An excellent way that I have found to protect inputs to electronics components from the very high voltages of ESD and EMI spikes is to use spark gaps. These can be built into your circuit board as a part of the PC board etch. The gaps should be designed as shown in the following dimension drawing.
As shown above the two spark gap pads are half circles with a radius of 0.025 inches. The designed gap spacing should be 0.004 inches. If you use care in the manufacturing process so that the board's final etched gap dimension is less than 0.005 to 0.006 inches then you can expect to have an air gap that can clamp ESD spikes to less than 200 volts. The gap area MUST be open to the air and NOT covered with solder mask.
The spark gap can be a very effective protection measure, particularly if used in conjunction with other filtering components. The schematic snippett below shows how the spark gaps can be drawn directly onto the schematic as an actual "component".
Make special note that the return or "grounded" side of the spark gap must be returned to chassis ground and the use of connector types with 360 degree shielding is highly beneficial. The connector shield should also be connected to the chassis ground.

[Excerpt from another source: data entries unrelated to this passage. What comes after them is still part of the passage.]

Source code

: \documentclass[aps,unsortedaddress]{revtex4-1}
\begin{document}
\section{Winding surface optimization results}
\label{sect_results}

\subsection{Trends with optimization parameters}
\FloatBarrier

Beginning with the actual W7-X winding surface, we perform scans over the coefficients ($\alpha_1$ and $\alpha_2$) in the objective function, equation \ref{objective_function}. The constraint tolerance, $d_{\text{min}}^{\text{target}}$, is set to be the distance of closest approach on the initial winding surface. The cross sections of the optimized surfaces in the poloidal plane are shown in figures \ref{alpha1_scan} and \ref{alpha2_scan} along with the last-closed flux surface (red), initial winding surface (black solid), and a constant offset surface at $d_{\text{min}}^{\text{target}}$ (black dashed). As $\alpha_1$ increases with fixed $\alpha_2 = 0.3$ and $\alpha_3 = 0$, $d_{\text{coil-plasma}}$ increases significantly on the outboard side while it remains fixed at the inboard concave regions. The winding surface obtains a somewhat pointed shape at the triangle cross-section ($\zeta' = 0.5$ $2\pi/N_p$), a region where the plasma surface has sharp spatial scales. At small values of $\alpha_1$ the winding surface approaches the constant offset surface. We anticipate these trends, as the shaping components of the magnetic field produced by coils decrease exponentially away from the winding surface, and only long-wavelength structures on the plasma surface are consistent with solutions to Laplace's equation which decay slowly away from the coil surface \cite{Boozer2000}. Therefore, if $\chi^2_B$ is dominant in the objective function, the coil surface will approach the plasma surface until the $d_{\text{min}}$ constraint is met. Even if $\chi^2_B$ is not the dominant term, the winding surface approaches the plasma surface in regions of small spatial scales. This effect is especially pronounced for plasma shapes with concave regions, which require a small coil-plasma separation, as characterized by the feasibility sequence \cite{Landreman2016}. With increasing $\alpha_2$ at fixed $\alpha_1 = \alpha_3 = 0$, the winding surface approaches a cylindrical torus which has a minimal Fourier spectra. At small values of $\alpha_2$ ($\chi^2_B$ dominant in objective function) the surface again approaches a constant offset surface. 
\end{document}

The picture below shows the image of the spark gap "component" placed on a circuit board as viewed from a PC board layout package. Note in this picture that the return side of the spark gap is connected to heavy trace copper to a circuit board mounting hole that attaches directly to chassis ground when the PC board is installed into the final product.
The picture below shows a real circuit board where an array of spark gaps were used on a 9-pin mini-DIN connector application. An extremely beneficial location for the spark gaps is very near to the connector pins as shown. This picture also shows a good view of how the solder masking is kept away from the gap area to permit the air gap to exist.
Here is another example of the spark gap in use on another actual production PC board. The wide trace shown routes directly to a chassis ground mounting hole.
If you elect to use spark gaps in your designs then you should take note of the following additional considerations:
If you pick a PC boad fabricator that severely over etches your board the gap width can be over etched to 0.008 or 0.009 inches. If this happens then the spark gaps become virtually useless.
The semi-circular pad design is used because it has been seen to provide repeatable protection. If you use spark gap designs with a diamond or triangle point your gap width after board etch is far more likely to exceed the preferred 0.005 inch spacing. In addition diamond point designs have a much greater tendancy to burn back at the ocurrance of an ESD event leaving the spark gap useless for a second or recurrent ESD event.
When you bring a PC board artwork set to a PC board blank manufacturer make sure that you point out that the gaps are designed to 0.004 inch conductor spacing and that your goal is to maintain 0.005 to 0.006 inch gap spacing after etch. I have worked with numerous vendors that normally are making boards to 6/6 design rules able to successfully manufacture the spark gaps to desired specifications even though the rest of the PC artwork may be 6/6 or 8/8 design rules.
In production it is a good idea to sample check the gap widths on incoming board blanks. If your vendor messes up and starts giving you boards that are over etched you will not be building in the protection you thought you were getting.
I have worked with multiple contract board manufacturers that build boards with spark gaps. If they do not have experience with spark gaps when you bring your first design to them you are sure to hear a batch of complaining. Work closely with your manufacturer and soon they will understand how to work with the gaps so that they do not present process problems.
It is a good idea to make sure that the spark gaps on boards that are flow soldered are covered over with silicone mask to prevent bridging during the solder process. You can make things easier for the manufacturer if you organize the gap placement in a row like in the pictures above. This way a single squirt of the mask material can cover multiple gaps at one time.
It is quite reasonable to place the gaps on the component side of a PC board and even place them under the connector body. It is essential that the spark gaps be located in a place where there is free air space in the gap area. If they are under the connector body make sure the connector is designed with a standoff that holds the body up off the board. DO NOTE HOWEVER I RECOMMEND PLACING ALL GAPS IN A CLEAR AREA so that they can be visually inspected.
If you use an automated PC board test process with a fixture such as a bed-of-nails it is a good idea to make sure that the fixture has test points of access to both sides of each gap so that they can be tested for shorts.